Matt's Third Project Update

Here’s my program so far:

Even though I don’t see as many milestones checked off as I would like, I feel like I’ve made a great deal of progress on this project. The first thing I worked on was to create a new class called “book” which would have all of the functions for importing and splicing the text files of the Project Gutenberg books. Once again, I used my tried and true method of printing each step as I go to make sure nothing was broken. I also decided to create a test file that was shorter than either of the two full books I uploaded, and I added “test sentences” to it to see if it calculated the most common words and sentences correctly. I got everything working right on the test file, so I tried it out on the full books, but it was causing an error on the H.L. Mencken book. It turned out I had to add a space to one of the lines in the file to make my program read it properly. The calculations for word count take quite a while, so I used Aaron’s “print processing” function from his printer module to show that the application hadn’t crashed. I plan to do something else

#Copied from Aaron Plocharczyk <https://silshack.github.io/summer2017/businessowl-project-update-stand-up-2.html>

def print_processing():
  print("Working on it...")
  time.sleep(1)

I am still confident that I can accomplish my goals, because the base caulculations are done. I need to visualize the statistics in a histogram, create a loop that allows for the user to compare several books at once. And display the most common words for each book. My milestones are the same as before.
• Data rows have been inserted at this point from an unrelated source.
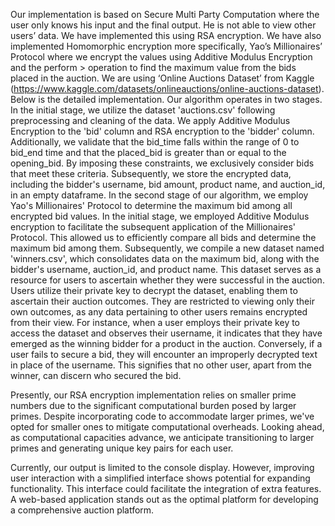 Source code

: Our implementation is based on Secure Multi Party Computation where the user only knows his input and the final output. He is not able to view other users’ data. We have implemented this using RSA encryption. We have also implemented Homomorphic encryption more specifically, Yao’s Millionaires’ Protocol where we encrypt the values using Additive Modulus Encryption and the perform > operation to find the maximum value from the bids placed in the auction. We are using ‘Online Auctions Dataset’ from Kaggle (https://www.kaggle.com/datasets/onlineauctions/online-auctions-dataset). Below is the detailed implementation.
Our algorithm operates in two stages. In the initial stage, we utilize the dataset 'auctions.csv' following preprocessing and cleaning of the data. We apply Additive Modulus Encryption to the 'bid' column and RSA encryption to the 'bidder' column. Additionally, we validate that the bid_time falls within the range of 0 to bid_end time and that the placed_bid is greater than or equal to the opening_bid. By imposing these constraints, we exclusively consider bids that meet these criteria. Subsequently, we store the encrypted data, including the bidder's username, bid amount, product name, and auction_id, in an empty dataframe.
In the second stage of our algorithm, we employ Yao's Millionaires' Protocol to determine the maximum bid among all encrypted bid values. In the initial stage, we employed Additive Modulus encryption to facilitate the subsequent application of the Millionaires' Protocol. This allowed us to efficiently compare all bids and determine the maximum bid among them. Subsequently, we compile a new dataset named 'winners.csv', which consolidates data on the maximum bid, along with the bidder's username, auction_id, and product name. This dataset serves as a resource for users to ascertain whether they were successful in the auction.
Users utilize their private key to decrypt the dataset, enabling them to ascertain their auction outcomes. They are restricted to viewing only their own outcomes, as any data pertaining to other users remains encrypted from their view. For instance, when a user employs their private key to access the dataset and observes their username, it indicates that they have emerged as the winning bidder for a product in the auction. Conversely, if a user fails to secure a bid, they will encounter an improperly decrypted text in place of the username. This signifies that no other user, apart from the winner, can discern who secured the bid.

Presently, our RSA encryption implementation relies on smaller prime numbers due to the significant computational burden posed by larger primes. Despite incorporating code to accommodate larger primes, we've opted for smaller ones to mitigate computational overheads. Looking ahead, as computational capacities advance, we anticipate transitioning to larger primes and generating unique key pairs for each user.

Currently, our output is limited to the console display. However, improving user interaction with a simplified interface shows potential for expanding functionality. This interface could facilitate the integration of extra features. A web-based application stands out as the optimal platform for developing a comprehensive auction platform.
I feel I can accomplish them in time:

[X] Read Project Gutenberg text file.
[X] Isolate the relevant text from the file.
[X] Calculate average word, sentence, paragraph lengths
[X] Store these statistics for comparison to other files.
Visualize the data with histograms.
Save the statistics in a new file.

Advanced milestones:

Add abilitiy to enter a URL to store a new Project Gutenberg book into the program and perform the same analysis.